COLUMN: Easing the transition to living off campus

Both of us took a partial leap into adulthood this year by deciding to rent houses off campus. Looking back, there are a few things we wished we’d known going into it. Here’s a bit of friendly advice to make your transition to off-campus housing go smother.

Start early

Think about when you want to start your lease and start looking as far in advance as you can. Waiting until the last minute could leave you with some unneeded stress.

Look at classifieds, call realtors, check Craigslist and ask around. Chances are some of your friends might know places that will be up for rent soon.

Give yourself enough time to look at the house, meet the landlord and find reliable roommates.

Remember, it’s location, location, location

Get your priorities in order when it comes to location. Decide what’s more important: living within walking distance to campus or living somewhere cheaper. Know what you really want out of your future home’s location before you start looking.

Also, head to the local police department or look at local papers to see what kind of crime is happening in your would-be neighborhood. It’s not a bad idea to check out the National Sex Offender Registry at either.

Look out for indicators of road construction, too. You might not want to move into a construction zone.

Get to know your landlord

Does your landlord seem like the kind that will be “just dropping in” all the time? If you have wild parties, you might not want that.

On the other hand, if your landlord seems a bit hands-off, it might be harder to get in touch with them to come over and fix your broken oven.

So it’s important to get a sense of who this person is before you agree to rent a place.

Don’t be afraid to ask previous tenants about their experience with the landlord, either.

Hidden fees

If you’re living in a college-style apartment, your utilities and cable and Internet charges will likely be included with your monthly rent.

But if you’re renting a house, you’ll probably have to put down a deposit for rent and pay start-up fees for utilities, cable, Internet and gas, among other things. You might even have to set all of this up yourself, which will mean some time on the phone with Bowling Green Municipal Utilities, Insight and Atmos Energy.

Oh, and don’t wait until December to turn on your heat. Yes, it saves money, but you will also freeze.

Don’t forget the furniture

It could be up to you and your roommates to furnish your new home, which may seem like a daunting task.

First, make a list of what each of you already has. You’ll need to come up with a couch or two, beds for everyone, and things like a kitchen table, a coffee table and a microwave. And don’t forget about odds and ends like silverware, curtains, etc.

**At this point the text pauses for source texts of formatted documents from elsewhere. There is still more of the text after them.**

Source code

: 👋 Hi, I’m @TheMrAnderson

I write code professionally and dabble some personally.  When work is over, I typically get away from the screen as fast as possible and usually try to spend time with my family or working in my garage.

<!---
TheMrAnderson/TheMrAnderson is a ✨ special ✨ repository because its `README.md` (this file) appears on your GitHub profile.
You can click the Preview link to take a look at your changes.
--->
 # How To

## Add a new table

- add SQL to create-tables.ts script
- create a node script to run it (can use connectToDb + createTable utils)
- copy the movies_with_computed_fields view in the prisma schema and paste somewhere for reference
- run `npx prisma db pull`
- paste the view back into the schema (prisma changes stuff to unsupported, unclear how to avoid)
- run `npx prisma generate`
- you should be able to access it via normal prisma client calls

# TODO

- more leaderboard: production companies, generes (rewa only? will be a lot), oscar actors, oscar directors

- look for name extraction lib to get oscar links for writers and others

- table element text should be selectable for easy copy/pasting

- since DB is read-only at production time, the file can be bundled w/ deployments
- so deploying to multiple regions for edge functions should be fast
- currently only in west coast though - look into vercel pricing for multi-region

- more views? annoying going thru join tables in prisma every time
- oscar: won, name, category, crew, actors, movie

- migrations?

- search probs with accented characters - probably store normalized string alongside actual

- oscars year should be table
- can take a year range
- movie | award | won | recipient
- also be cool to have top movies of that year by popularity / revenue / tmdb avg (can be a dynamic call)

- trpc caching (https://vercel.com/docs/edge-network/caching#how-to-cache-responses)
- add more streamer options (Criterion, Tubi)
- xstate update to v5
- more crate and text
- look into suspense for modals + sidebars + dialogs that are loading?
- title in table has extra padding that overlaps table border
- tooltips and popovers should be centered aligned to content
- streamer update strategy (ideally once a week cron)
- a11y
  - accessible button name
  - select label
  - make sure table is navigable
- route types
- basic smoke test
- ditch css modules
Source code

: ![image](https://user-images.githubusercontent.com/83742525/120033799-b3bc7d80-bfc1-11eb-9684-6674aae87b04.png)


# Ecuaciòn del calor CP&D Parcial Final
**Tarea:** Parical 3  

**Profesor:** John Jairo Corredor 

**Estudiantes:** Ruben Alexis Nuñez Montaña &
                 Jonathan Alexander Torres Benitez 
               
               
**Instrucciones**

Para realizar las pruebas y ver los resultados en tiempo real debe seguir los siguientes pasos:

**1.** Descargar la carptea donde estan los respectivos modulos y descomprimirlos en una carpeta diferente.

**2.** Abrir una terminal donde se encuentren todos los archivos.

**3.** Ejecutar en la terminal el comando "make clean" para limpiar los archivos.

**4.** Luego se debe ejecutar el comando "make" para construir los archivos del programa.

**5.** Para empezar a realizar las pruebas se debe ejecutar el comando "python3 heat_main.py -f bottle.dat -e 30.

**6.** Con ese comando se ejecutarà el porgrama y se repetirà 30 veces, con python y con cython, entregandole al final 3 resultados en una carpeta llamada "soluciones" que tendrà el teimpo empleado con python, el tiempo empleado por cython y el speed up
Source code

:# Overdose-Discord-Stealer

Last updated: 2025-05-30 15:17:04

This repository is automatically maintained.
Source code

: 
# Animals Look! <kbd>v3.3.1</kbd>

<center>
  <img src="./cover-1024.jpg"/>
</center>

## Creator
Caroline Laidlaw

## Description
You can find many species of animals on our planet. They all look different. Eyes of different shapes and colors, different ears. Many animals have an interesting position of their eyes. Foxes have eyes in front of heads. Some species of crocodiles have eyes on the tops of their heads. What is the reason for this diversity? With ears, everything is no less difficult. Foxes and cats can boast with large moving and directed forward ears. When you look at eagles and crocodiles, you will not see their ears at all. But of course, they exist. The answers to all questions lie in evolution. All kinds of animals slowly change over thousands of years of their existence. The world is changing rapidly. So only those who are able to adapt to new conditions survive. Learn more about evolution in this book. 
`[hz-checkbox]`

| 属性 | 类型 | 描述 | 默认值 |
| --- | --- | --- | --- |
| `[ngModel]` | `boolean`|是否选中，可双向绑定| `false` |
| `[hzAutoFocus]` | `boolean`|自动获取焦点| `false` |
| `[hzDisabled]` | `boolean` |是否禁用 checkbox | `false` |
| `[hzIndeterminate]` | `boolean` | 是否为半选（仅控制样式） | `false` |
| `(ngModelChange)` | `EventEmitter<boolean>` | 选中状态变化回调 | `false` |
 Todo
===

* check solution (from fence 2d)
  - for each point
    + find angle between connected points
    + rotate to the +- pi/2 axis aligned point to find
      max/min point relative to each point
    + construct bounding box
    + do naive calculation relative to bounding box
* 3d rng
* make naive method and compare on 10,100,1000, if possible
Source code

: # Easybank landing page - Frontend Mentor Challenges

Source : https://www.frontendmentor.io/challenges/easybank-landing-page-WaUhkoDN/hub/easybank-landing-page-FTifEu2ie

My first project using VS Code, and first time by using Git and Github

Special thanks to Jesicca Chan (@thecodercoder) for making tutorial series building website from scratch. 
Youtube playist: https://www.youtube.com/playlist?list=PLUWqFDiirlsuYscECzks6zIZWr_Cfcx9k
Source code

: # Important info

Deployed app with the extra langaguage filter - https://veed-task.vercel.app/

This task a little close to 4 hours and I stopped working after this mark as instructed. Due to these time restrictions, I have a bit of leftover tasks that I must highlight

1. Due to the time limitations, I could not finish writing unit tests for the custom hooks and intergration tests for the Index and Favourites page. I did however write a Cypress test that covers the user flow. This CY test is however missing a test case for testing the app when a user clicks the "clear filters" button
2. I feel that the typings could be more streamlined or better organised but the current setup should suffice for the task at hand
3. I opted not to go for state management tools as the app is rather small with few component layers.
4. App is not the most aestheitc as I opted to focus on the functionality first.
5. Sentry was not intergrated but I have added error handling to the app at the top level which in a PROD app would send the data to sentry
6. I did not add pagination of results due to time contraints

Once you figure out what you still need, divide up the remaining items among your roommates. Walmart and Target have pretty good home sections, but don’t be afraid to try a consignment shop to save money.

Lay some ground rules

By this point, you’ve already lived in a dorm, so you know what it’s like to have to share your personal space.

But off-campus, there’s more pressure to pick roommates you can rely on, especially if you depend on them for rent payments. Make sure everyone has their finances in order before deciding to get a place together.

Between work, class and your social lives, each roommate will probably have a completely different schedule. Try to be respectful of one another. If one roommate has a test the next day, don’t have a bunch of friends over the night before. Also ask about boyfriends and girlfriends – will one roommate have a significant other who basically lives with you? It’s important to sort this stuff out from the beginning so you don’t run into problems down the road.

While this may seem like a lot, we can both guarantee that living off-campus is a blast – well worth the added responsibility. So have fun, and happy hunting.